If Caroline Dunlap is disappointed to learn that the slick documentary-film-maker always finds exactly what he proposes to find in his films, that he never cares to complicate his “distinct vision,” then we as readers are disappointed to learn that Jessica Shattuck is comfortable pigeon-holing her more peripheral characters as the “personalityless drones” Caroline despises. The Hazards of Good Breeding seeks to probe through the Dunlap family’s WASPy exterior to discover both the deep flaws and also the great courage and honor that lie behind it. Unfortunately, Shattuck fails to attempt the same for the rest of Concord society. Her vision of the subject is only slightly less narrow-minded and schematic than Stephan’s and the inconsistency of her portrayal makes her unredeemably clumsy as a social critic. At the wedding, Caroline remembers the last time she saw the groom: “he was coming out of the Harvard Club wearing a yellow V-neck sweater with a pink-collared shirt tucked into it like a pair of pig’s ears.” The narrator’s complaints about privilege make even pastels seem somehow incriminating, A novel that distinctly fails at the project it sets out for itself, as The Hazards of Good Breeding certainly does at serious social observation, has little value as a whole.

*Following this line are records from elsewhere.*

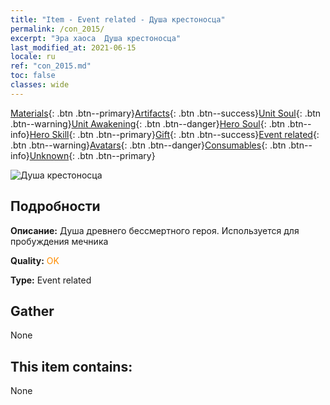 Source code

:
 ```yaml
---
title: "Item - Event related - Душа крестоносца"
permalink: /con_2015/
excerpt: "Эра хаоса  Душа крестоносца"
last_modified_at: 2021-06-15
locale: ru
ref: "con_2015.md"
toc: false
classes: wide
---
```

 [Materials](/ItemsRU/){: .btn .btn--primary}[Artifacts](/ItemsRU/Artifacts/){: .btn .btn--success}[Unit Soul](/ItemsRU/UnitSoul/){: .btn .btn--warning}[Unit Awakening](/ItemsRU/UnitAwakening/){: .btn .btn--danger}[Hero Soul](/ItemsRU/HeroSoul/){: .btn .btn--info}[Hero Skill](/ItemsRU/HeroSkill/){: .btn .btn--primary}[Gift](/ItemsRU/Gift/){: .btn .btn--success}[Event related](/ItemsRU/Events/){: .btn .btn--warning}[Avatars](/ItemsRU/Avatars/){: .btn .btn--danger}[Consumables](/ItemsRU/Consumables/){: .btn .btn--info}[Unknown](/ItemsRU/Unknown/){: .btn .btn--primary}

 ![Душа крестоносца](/images/t/juexing_104.png)

## Подробности
 **Описание:** Душа древнего бессмертного героя. Используется для пробуждения мечника

 **Quality:** <span style="color: #FF8C00">OK</span>

 **Type:** Event related

## Gather

  None

## This item contains:

  None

Like many first-time novelists, Shattuck works her own experience, at least parts of it, into her fiction. It is no surprise, for example, after reading a novel in which the H-word seems to rear its ugly crimson head on almost every other page, to learn that its author grew up in Cambridge and attended Harvard herself. Her depiction of old school New England affluence and its conservative conformity, however, seems studied rather than natural. She hasn’t quite captured the lingo of real preppies, who would never say “Middlebury College” instead of Middlebury, or “The Independent School League” instead of the I.S.L. Shattuck’s details are like foregone conclusions because they are completely, and disappointingly, unoriginal. Of course the Dunlap twins played hockey at Harvard. Of course Faith’s peers are catty women who spend their time playing golf and tennis at the club. And of course all the men wear pink polo shirts and blue blazers. Many Yalies might nod in recognition when Caroline is described as “twenty-two now, and out of college—of Harvard? (When asked where, she answers as if the question mark belongs, as if, maybe, it might be unfamiliar, and now the question mark seems intrinsic to the place itself, as if, maybe if her father hadn’t gone, and his father hadn’t gone, and his father’s father before that, she wouldn’t have gotten in.)” In spite of the novel’s few strong moments, reading The Hazards of Good Breeding might make one want to revise that age-old advice for young writers, “write what you know.” Yes, write what you know. But if what you know is Harvard and the angst of being a privileged, misunderstood WASP, find more interesting material.